▶ Task statement:
Find each line of the material below in which the word "doesn" occurs, and return it.

▶ Given records:

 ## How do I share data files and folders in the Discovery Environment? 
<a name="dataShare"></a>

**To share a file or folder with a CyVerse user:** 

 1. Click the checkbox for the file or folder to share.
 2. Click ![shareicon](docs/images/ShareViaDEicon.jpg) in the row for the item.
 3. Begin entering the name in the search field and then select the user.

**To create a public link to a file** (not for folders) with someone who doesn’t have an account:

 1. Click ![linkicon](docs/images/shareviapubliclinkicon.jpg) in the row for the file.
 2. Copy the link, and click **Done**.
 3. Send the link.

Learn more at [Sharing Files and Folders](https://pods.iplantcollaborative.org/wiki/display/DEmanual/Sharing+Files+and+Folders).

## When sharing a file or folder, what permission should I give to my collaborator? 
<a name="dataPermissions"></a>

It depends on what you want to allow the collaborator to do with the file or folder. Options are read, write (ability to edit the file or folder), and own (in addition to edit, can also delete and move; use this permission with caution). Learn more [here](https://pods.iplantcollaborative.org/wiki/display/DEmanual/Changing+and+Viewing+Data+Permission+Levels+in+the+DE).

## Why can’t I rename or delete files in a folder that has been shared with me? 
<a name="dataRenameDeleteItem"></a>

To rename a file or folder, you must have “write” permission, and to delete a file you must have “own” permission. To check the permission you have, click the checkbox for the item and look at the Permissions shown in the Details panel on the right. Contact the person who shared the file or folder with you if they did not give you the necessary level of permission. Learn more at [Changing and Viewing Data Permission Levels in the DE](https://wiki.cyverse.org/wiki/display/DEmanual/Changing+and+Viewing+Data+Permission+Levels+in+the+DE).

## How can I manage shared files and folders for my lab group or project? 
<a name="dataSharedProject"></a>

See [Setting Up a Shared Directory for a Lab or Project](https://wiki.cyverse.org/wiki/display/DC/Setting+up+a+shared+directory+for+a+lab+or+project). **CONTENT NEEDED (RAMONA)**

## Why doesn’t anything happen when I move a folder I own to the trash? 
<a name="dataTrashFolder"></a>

▶ The completed task:
**To create a public link to a file** (not for folders) with someone who doesn’t have an account:
## Why doesn’t anything happen when I move a folder I own to the trash? 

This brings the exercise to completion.